I swatted Pinky's trunk away from my head, since, it's hard to get up and do a song and dance with an elephant trunk buzzing about your face. I answered in earnest, which is to say that I went to school in Indiana, but I happen to be from Pittsburgh, took an internship opportunity in Orlando upon graduation, decided that central FL wasn't for me, returned home to work for several months, and then found myself out here in San Diego upon a strong suggestion. The two jobs I had just previously held in that short amount of time, well, they hadn't quite worked out.

Step, ball change, padaboure, kick, kick, and pose. Take five, get some water.

"Yes, but here's the thing," she continued as I caught my breath. "I see that you have some wonderful skills, but when I take an application like this to my boss and they see all of the job hopping, they don't have very much confidence in you as a candidate. Tell us why we should hire you anyway."

I was winded, but I still had energy enough in me to chassé through the end of the interview, probably extolling the virtues of my communication skills and ability to assimilate new computer programs as I went. When it was over, Pinky stood up and lumbered out of the room, down the stairs, and out into the parking lot to wait in the car, his job having been done. I was still clinging to some desperate hope that he hadn't been disruptful enough to cost me the position, but by the time the rejection letter showed up a week later, I knew (and had confirmation from the Roommate) that my job history had become a liability. At least the employers who are looking to take someone on a permanent, full-time basis and invest in their 401(k).
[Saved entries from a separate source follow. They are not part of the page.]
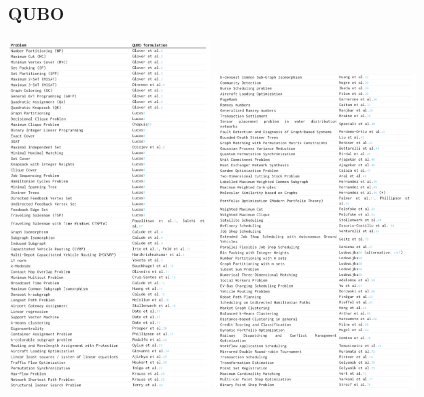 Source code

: \documentclass {beamer}
\begin{document}
\begin {frame}
\frametitle {QUBO}

\begin {center}
\includegraphics[width=0.4\textwidth] {qubolist1}
\includegraphics[width=0.4\textwidth] {qubolist2}
\cite {qubolist}
\end {center}

\end {frame}
\end{document}
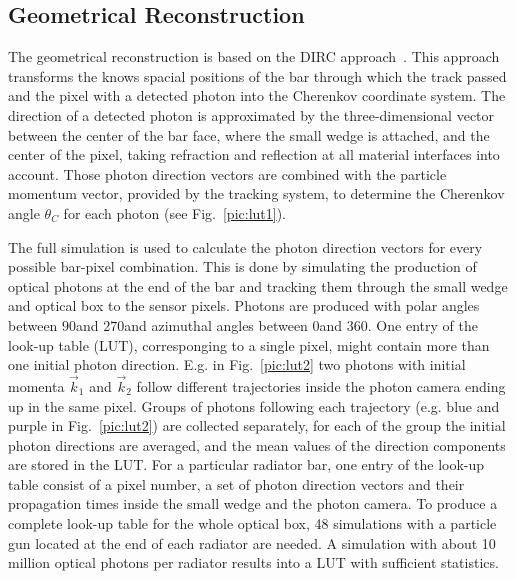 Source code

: \subsection{Geometrical Reconstruction}
\label{sec:gr}

The geometrical reconstruction is based on the \babar DIRC approach~\cite{bdirc1}. This approach transforms the knows spacial positions of the bar through which the track passed and the pixel with a detected photon into the Cherenkov coordinate system. The direction of a detected photon is approximated by the three-dimensional vector between the center of the bar face, where the small wedge is attached, and the center of the pixel, taking refraction and reflection at all material interfaces into account. Those photon direction vectors are combined with the particle momentum vector, provided by the tracking system, to determine the Cherenkov angle $\theta_{C}$ for each photon (see Fig.~\ref{pic:lut1}). 

The full simulation is used to calculate the photon direction vectors for every possible bar-pixel combination. This is done by simulating the production of optical photons at the end of the bar and tracking them through the small wedge and optical box to the sensor pixels. Photons are produced with polar angles between $90$\mydeg and $270$\mydeg and azimuthal angles between $0$\mydeg and $360$\mydeg.
One entry of the look-up table (LUT), corresponging to a single pixel, might contain more than one initial photon direction. E.g. in Fig.~\ref{pic:lut2} two photons with initial momenta $\vec k_1$ and $\vec k_2$ follow different trajectories inside the photon camera ending up in the same pixel. 
Groups of photons following each trajectory (e.g. blue and purple in Fig.~\ref{pic:lut2}) are collected separately, for each of the group the initial photon directions are averaged, and the mean values of the direction components are stored in the LUT. For a particular radiator bar, one entry of the look-up table consist of a pixel number, a set of photon direction vectors and their propagation times inside the small wedge and the photon camera. To produce a complete look-up table for the whole optical box, 48 simulations with a particle gun located at the end of each radiator are needed. A simulation with about 10 million optical photons per radiator results into a LUT with sufficient statistics.

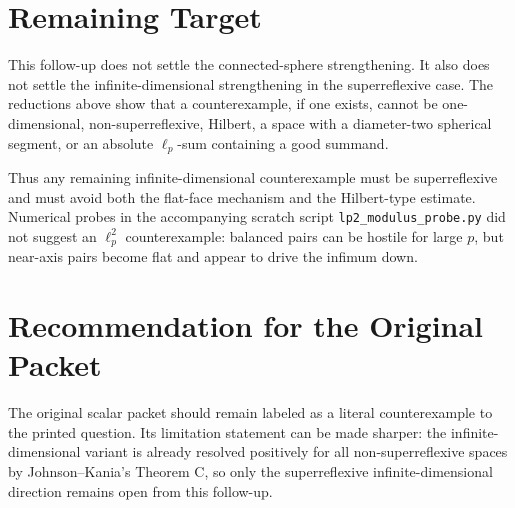 \documentclass[11pt]{article}
\begin{document}
\section*{Remaining Target}

This follow-up does not settle the connected-sphere strengthening.  It
also does not settle the infinite-dimensional strengthening in the
superreflexive case.  The reductions above show that a counterexample,
if one exists, cannot be one-dimensional, non-superreflexive, Hilbert, a
space with a diameter-two spherical segment, or an absolute
\(\ell_p\)-sum containing a good summand.

Thus any remaining infinite-dimensional counterexample must be
superreflexive and must avoid both the flat-face mechanism and the
Hilbert-type estimate.  Numerical probes in the accompanying scratch
script \texttt{lp2\_modulus\_probe.py} did not suggest an
\(\ell_p^2\) counterexample: balanced pairs can be hostile for large
\(p\), but near-axis pairs become flat and appear to drive the infimum
down.

\section*{Recommendation for the Original Packet}

The original scalar packet should remain labeled as a literal
counterexample to the printed question.  Its limitation statement can be
made sharper: the infinite-dimensional variant is already resolved
positively for all non-superreflexive spaces by Johnson--Kania's
Theorem C, so only the superreflexive infinite-dimensional direction
remains open from this follow-up.
\end{document}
It was a crushing blow to my self-esteem, but thankfully, the dry spell ended shortly thereafter when I found work in the "technical operations" department of a hockey equipment retailer. They hired on a temp-to-perm basis, and I stayed put for two years-- about 20 months longer than I wanted to because the job was a dead-ender.

When you're a kid in school looking to put gas in your car and maybe sock some money away for your college education, the job history, complex skills, and wow-factor don't matter quite so much. At 23 with a bachelor's degree, I was grossly overqualified for those gigs anymore. Long hours, low pay, usually came home smelling like my decidedly non-ambient environment...I had learned a lot since then. Sometimes I like to think back on it, back before I had a corporate e-mail account and had to wear a nametag. (Though I had a job with both requirements later, which is another story for another time.) Back to the simpler times when a job was just something I did when I wasn't in class.

In fact, all of this was leading me back to that, some stories here and there about the jobs I've had and the people I've worked with. I was inspired by the book I had literally just finished reading this evening, Cooking Dirty by Jason Sheehan. Sheehan was a dishwasher-turned-line-cook-turned-chef-turned-writer/critic who tells his story of coming up in the greasy hot kitchens all over Rochester, NY, Tampa, FL and a few other states on the other end of the country. I relate to the hopping for what should be obvious reasons by now, and also I was a dishwasher at a major food chain diner for a few summers to help put myself through school. It was an uninteresting job with some very interesting characters indeed.

But, that, too, that's another story (or two) for another time.